Wednesday, March 3, 2021

Paul Lichterman's "How Civic Action Works"

Paul Lichterman is professor of sociology and religion at the University of Southern California. He is author of the award-winning books Elusive Togetherness and The Search for Political Community, and the coeditor of The Civic Life of American Religion.

Lichterman applied the “Page 99 Test” to his latest book, How Civic Action Works: Fighting for Housing in Los Angeles, and reported the following:
The reader who opens How Civic Action Works to page 99 gets a remarkably suggestive glimpse of an important theme in the book and hears a good sample of how different voices come into the book’s narrative. The page pictures a meeting of a new coalition of housing advocates (pseudonymous acronym: ISLA) that was fighting gentrification and displacement. Participants are talking about how to get residents of a South Los Angeles neighborhood to join the coalition’s fight on behalf of “the community”:
Marina said that “a lot of the community is not as aware as we are … of the past, the history.” Being fully “aware” meant recognizing dangerous agents of unwanted neighborhood change. Among these, Marina and others included commercial developers and a local college with building plans that members thought would lead to more displacement. Members pointed out that some low-income tenants did not want to criticize the local college, though, because they liked the college-sponsored programs for local kids. To Marina, college-sponsored youth programming was a sugarcoated pill for the neighborhood: “They say ‘here’s a candy’—then they kick your ass!” Ethan did not disagree, but cautioned that when it comes to the possibility of displacement by people, especially students, who could pay higher rents, “a homeowner doesn’t feel the same as someone else.” Marina agreed that homeowners might appreciate the boost in property values that could accompany higher rents. Ethan added, however, that “there are homeowners who don’t want the whole block taken over,” and coalition leader Victor finished the thought: “We have to find them.”
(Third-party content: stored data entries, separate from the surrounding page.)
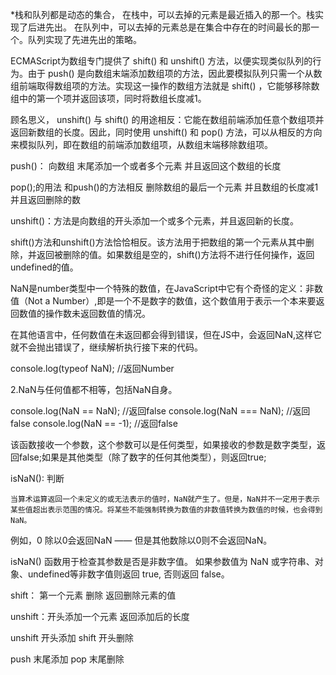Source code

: 



*栈和队列都是动态的集合，
在栈中，可以去掉的元素是最近插入的那一个。栈实现了后进先出。
在队列中，可以去掉的元素总是在集合中存在的时间最长的那一个。队列实现了先进先出的策略。

ECMAScript为数组专门提供了 shift() 和 unshift() 方法，以便实现类似队列的行为。由于 push() 是向数组末端添加数组项的方法，因此要模拟队列只需一个从数组前端取得数组项的方法。实现这一操作的数组方法就是 shift() ，它能够移除数组中的第一个项并返回该项，同时将数组长度减1。

顾名思义， unshift() 与 shift() 的用途相反：它能在数组前端添加任意个数组项并返回新数组的长度。因此，同时使用 unshift() 和 pop() 方法，可以从相反的方向来模拟队列，即在数组的前端添加数组项，从数组末端移除数组项。

push()： 向数组 末尾添加一个或者多个元素 并且返回这个数组的长度

pop();的用法 和push()的方法相反  删除数组的最后一个元素 并且数组的长度减1 并且返回删除的数






unshift()：方法是向数组的开头添加一个或多个元素，并且返回新的长度。


shift()方法和unshift()方法恰恰相反。该方法用于把数组的第一个元素从其中删除，并返回被删除的值。如果数组是空的，shift()方法将不进行任何操作，返回undefined的值。

NaN是number类型中一个特殊的数值，在JavaScript中它有个奇怪的定义：非数值（Not a Number）,即是一个不是数字的数值，这个数值用于表示一个本来要返回数值的操作数未返回数值的情况。

在其他语言中，任何数值在未返回都会得到错误，但在JS中，会返回NaN,这样它就不会抛出错误了，继续解析执行接下来的代码。

console.log(typeof NaN);   //返回Number


2.NaN与任何值都不相等，包括NaN自身。

console.log(NaN == NaN);      //返回false
console.log(NaN === NaN);         //返回false
console.log(NaN == -1);             //返回false



该函数接收一个参数，这个参数可以是任何类型，如果接收的参数是数字类型，返回false;如果是其他类型（除了数字的任何其他类型），则返回true;


isNaN(): 判断

    当算术运算返回一个未定义的或无法表示的值时，NaN就产生了。但是，NaN并不一定用于表示某些值超出表示范围的情况。将某些不能强制转换为数值的非数值转换为数值的时候，也会得到NaN。

例如，0 除以0会返回NaN —— 但是其他数除以0则不会返回NaN。


  isNaN() 函数用于检查其参数是否是非数字值。
如果参数值为 NaN 或字符串、对象、undefined等非数字值则返回 true, 否则返回 false。




shift： 第一个元素 删除  返回删除元素的值

unshift：开头添加一个元素  返回添加后的长度



unshift 开头添加  shift 开头删除

push 末尾添加    pop 末尾删除




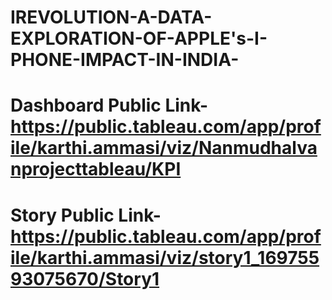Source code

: # IREVOLUTION-A-DATA-EXPLORATION-OF-APPLE's-I-PHONE-IMPACT-IN-INDIA-
# Dashboard Public Link- https://public.tableau.com/app/profile/karthi.ammasi/viz/Nanmudhalvanprojecttableau/KPI
# Story Public Link- https://public.tableau.com/app/profile/karthi.ammasi/viz/story1_16975593075670/Story1

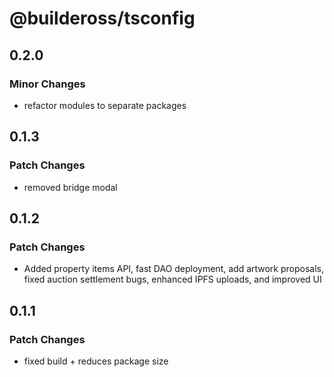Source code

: # @buildeross/tsconfig

## 0.2.0

### Minor Changes

- refactor modules to separate packages

## 0.1.3

### Patch Changes

- removed bridge modal

## 0.1.2

### Patch Changes

- Added property items API, fast DAO deployment, add artwork proposals, fixed auction settlement bugs, enhanced IPFS uploads, and improved UI

## 0.1.1

### Patch Changes

- fixed build + reduces package size

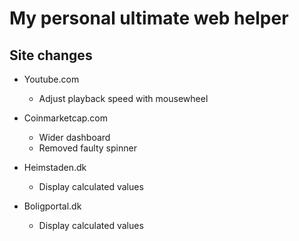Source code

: # My personal ultimate web helper

## Site changes

- Youtube.com
  - Adjust playback speed with mousewheel
  
- Coinmarketcap.com
  - Wider dashboard
  - Removed faulty spinner
  
- Heimstaden.dk
  - Display calculated values

- Boligportal.dk
  - Display calculated values
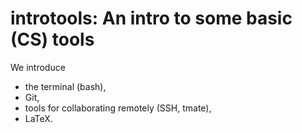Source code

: # introtools: An intro to some basic (CS) tools

We introduce

  - the terminal (bash),
  - Git,
  - tools for collaborating remotely (SSH, tmate),
  - LaTeX.
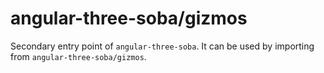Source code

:# angular-three-soba/gizmos

Secondary entry point of `angular-three-soba`. It can be used by importing from `angular-three-soba/gizmos`.
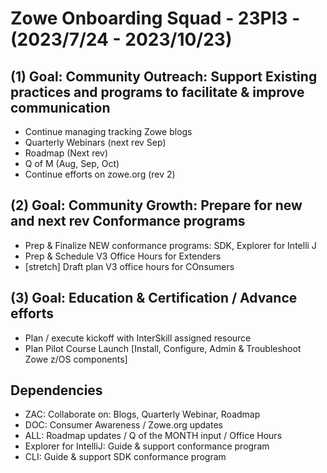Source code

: # Zowe Onboarding Squad - 23PI3 - (2023/7/24 - 2023/10/23)

## (1) Goal:  Community Outreach:  Support Existing practices and programs to facilitate & improve communication
- Continue managing tracking Zowe blogs
- Quarterly Webinars (next rev Sep)
- Roadmap (Next rev)
- Q of M (Aug, Sep, Oct)
- Continue efforts on zowe.org (rev 2)

## (2) Goal:  Community Growth: Prepare for new and next rev Conformance programs  
- Prep & Finalize NEW conformance programs:  SDK, Explorer for Intelli J
- Prep & Schedule V3 Office Hours for Extenders
- [stretch] Draft plan V3 office hours for COnsumers

## (3) Goal:  Education & Certification / Advance efforts
- Plan / execute kickoff with InterSkill assigned resource
- Plan Pilot Course Launch [Install, Configure, Admin & Troubleshoot Zowe z/OS components] 
  

## Dependencies
- ZAC:  Collaborate on: Blogs, Quarterly Webinar, Roadmap 
- DOC:  Consumer Awareness / Zowe.org updates
- ALL:  Roadmap updates / Q of the MONTH input / Office Hours   
- Explorer for IntelliJ:  Guide & support conformance program
- CLI:  Guide & support SDK conformance program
It is exactly that enticing opportunity as well as tension lurking in the gap between ISLA participants’ vision of the community and the diversity of views held by the local population that would generate crucial tests for ISLA.
Many U.S. social activists fighting for affordable housing, cleaner water or better schools, say they are working on behalf of “the community.” The phrase can mean vastly different things. For activists in ISLA, like counterparts throughout the country, it is an imagination of a locale whose residents identify closely with each other, often on the basis of being socially and culturally marginalized, and proudly defend themselves against outsiders, especially powerful ones who don’t identify with the community. Yet not all residents of a locale necessarily fit the vision of the community that activists project.

The book explores the resulting trade-offs, some of which are implicit on page 99. This version of community-based activism elicits an emotionally compelling, powerful solidarity. On the other hand, it sets high boundaries between “aware,” angry and empowered members of the community, and others who don’t have the same image of the community. Outsiders may not all be exploitative; some have resources and expertise that activists could use to achieve their goals and enlarge their circle of supporters.
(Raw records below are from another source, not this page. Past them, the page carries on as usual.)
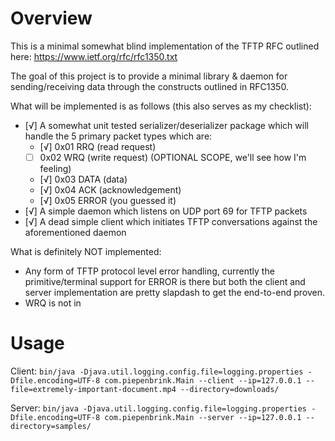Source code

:Overview
=======

This is a minimal somewhat blind implementation of the TFTP RFC outlined here: https://www.ietf.org/rfc/rfc1350.txt

The goal of this project is to provide a minimal library & daemon for sending/receiving data through the constructs outlined in RFC1350.

What will be implemented is as follows (this also serves as my checklist):

 - [√] A somewhat unit tested serializer/deserializer package which will handle the 5 primary packet types which are:
   - [√] 0x01 RRQ	(read request)
   - [ ] 0x02 WRQ	(write request) (OPTIONAL SCOPE, we'll see how I'm feeling)
   - [√] 0x03 DATA	(data)
   - [√] 0x04 ACK	(acknowledgement)
   - [√] 0x05 ERROR (you guessed it)
 - [√] A simple daemon which listens on UDP port 69 for TFTP packets
 - [√] A dead simple client which initiates TFTP conversations against the aforementioned daemon

What is definitely NOT implemented:
 - Any form of TFTP protocol level error handling, currently the primitive/terminal support for ERROR is there but both the client and server implementation are pretty slapdash to get the end-to-end proven.
 - WRQ is not in

Usage
====

Client:
`bin/java -Djava.util.logging.config.file=logging.properties -Dfile.encoding=UTF-8 com.piepenbrink.Main --client --ip=127.0.0.1 --file=extremely-important-document.mp4 --directory=downloads/`

Server:
`bin/java -Djava.util.logging.config.file=logging.properties -Dfile.encoding=UTF-8 com.piepenbrink.Main --server --ip=127.0.0.1 --directory=samples/`
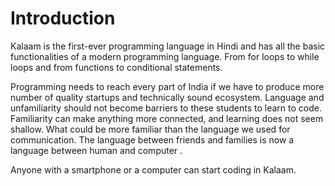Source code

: # Introduction


Kalaam is the first-ever programming language in Hindi and has all the basic functionalities of a modern programming language. From for loops to while loops and from functions to conditional statements.

Programming needs to reach every part of India if we have to produce more number of quality startups and technically sound ecosystem. Language and unfamiliarity should not become barriers to these students to learn to code. Familiarity can make anything more connected, and learning does not seem shallow. What could be more familiar than the language we used for communication. The language between friends and families is now a language between human and computer .

Anyone with a smartphone or a computer can start coding in Kalaam.
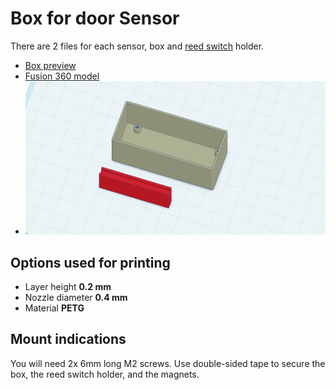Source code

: # Box for door Sensor
There are 2 files for each sensor, box and [reed switch](https://www.explainthatstuff.com/howreedswitcheswork.html) holder.

- [Box preview](https://a360.co/3GygWqv)
- [Fusion 360 model](Lora-generic-box.f3z)
- ![holder preview](Wireless_Door_Sensor_3D_Printed_box.png)

## Options used for printing
- Layer height __0.2 mm__
- Nozzle diameter __0.4 mm__
- Material __PETG__

## Mount indications

You will need 2x 6mm long M2 screws. Use double-sided tape to secure the box, the reed switch holder, and the magnets.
Page 99 also displays something about the book as a piece of writing: Intentionally it toggles between voices of housing advocates and a scholarly if friendly voice that points out the patterns in how activists work together. Recognizing those patterns may help activists reduce the crosstalk and the sometimes over-moralized understandings that limit some social change coalitions, potentially even leading them to break apart, as we see elsewhere in the book.